◆ **What to work on**
Scan the data for "average" and copy the lines it appears in.

[Stored items from a collection]
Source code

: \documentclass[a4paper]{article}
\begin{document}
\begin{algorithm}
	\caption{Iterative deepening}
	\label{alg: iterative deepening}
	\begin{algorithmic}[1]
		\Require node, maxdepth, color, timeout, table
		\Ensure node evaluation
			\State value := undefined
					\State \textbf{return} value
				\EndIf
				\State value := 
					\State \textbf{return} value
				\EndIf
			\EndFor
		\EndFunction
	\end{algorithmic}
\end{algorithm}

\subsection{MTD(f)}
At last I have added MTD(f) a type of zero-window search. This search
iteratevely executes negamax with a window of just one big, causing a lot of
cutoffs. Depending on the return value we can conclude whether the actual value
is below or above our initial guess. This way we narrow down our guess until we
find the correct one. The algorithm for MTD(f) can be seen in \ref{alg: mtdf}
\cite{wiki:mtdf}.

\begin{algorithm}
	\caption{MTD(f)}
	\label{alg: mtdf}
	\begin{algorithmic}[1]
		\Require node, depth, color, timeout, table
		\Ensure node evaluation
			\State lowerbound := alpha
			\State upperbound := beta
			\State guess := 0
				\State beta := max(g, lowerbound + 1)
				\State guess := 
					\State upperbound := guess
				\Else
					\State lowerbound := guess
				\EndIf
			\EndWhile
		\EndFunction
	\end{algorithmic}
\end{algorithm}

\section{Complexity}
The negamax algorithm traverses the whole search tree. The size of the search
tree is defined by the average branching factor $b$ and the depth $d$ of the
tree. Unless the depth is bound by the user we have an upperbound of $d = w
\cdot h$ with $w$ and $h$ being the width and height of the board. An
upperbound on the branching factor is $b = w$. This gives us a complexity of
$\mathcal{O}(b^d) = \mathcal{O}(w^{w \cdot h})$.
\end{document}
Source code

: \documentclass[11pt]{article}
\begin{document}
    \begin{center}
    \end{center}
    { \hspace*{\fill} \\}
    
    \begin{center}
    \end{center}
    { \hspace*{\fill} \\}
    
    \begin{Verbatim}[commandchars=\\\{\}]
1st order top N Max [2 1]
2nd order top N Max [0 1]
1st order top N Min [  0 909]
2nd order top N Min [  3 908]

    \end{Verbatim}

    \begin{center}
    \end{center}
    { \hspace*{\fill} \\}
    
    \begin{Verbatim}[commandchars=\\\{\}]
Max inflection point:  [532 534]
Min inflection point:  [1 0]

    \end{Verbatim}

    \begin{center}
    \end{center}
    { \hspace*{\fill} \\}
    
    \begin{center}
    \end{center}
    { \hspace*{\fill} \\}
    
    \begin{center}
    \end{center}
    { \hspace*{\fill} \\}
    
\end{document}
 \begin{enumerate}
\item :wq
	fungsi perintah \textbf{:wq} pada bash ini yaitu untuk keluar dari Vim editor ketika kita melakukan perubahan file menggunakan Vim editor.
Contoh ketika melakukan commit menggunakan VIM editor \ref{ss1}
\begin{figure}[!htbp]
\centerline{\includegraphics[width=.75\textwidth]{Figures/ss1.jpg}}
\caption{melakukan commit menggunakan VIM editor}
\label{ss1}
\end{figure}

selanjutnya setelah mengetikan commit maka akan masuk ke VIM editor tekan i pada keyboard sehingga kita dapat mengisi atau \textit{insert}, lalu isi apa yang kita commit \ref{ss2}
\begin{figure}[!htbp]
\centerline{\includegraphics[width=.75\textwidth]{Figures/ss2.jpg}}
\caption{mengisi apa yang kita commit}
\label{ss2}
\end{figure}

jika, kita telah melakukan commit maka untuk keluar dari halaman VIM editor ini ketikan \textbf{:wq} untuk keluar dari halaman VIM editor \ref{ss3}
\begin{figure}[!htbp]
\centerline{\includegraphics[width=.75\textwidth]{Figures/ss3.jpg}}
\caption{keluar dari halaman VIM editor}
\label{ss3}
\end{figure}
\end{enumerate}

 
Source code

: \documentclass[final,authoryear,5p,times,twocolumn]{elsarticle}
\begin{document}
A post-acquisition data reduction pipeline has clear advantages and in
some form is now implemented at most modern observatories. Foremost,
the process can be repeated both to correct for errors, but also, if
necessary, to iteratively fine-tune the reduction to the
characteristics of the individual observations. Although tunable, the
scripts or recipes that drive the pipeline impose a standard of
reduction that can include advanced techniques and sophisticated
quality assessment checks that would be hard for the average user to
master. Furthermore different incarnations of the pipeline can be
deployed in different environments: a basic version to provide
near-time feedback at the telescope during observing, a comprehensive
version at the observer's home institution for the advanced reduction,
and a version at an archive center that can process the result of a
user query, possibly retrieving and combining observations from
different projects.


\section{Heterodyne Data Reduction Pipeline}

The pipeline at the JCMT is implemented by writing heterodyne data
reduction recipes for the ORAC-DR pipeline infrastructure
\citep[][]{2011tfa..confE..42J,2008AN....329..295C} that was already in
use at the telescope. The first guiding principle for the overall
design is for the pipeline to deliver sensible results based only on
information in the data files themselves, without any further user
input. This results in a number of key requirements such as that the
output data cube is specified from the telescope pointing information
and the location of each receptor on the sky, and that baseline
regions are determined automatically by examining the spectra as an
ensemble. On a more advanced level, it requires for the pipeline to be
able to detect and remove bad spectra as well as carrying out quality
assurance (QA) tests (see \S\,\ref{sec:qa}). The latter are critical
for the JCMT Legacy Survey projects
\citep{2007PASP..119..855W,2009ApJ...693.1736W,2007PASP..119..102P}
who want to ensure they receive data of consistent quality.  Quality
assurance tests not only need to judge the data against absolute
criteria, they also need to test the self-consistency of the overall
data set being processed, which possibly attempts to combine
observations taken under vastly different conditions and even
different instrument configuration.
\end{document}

◆ **Written reply**
tree is defined by the average branching factor $b$ and the depth $d$ of the
quality assessment checks that would be hard for the average user to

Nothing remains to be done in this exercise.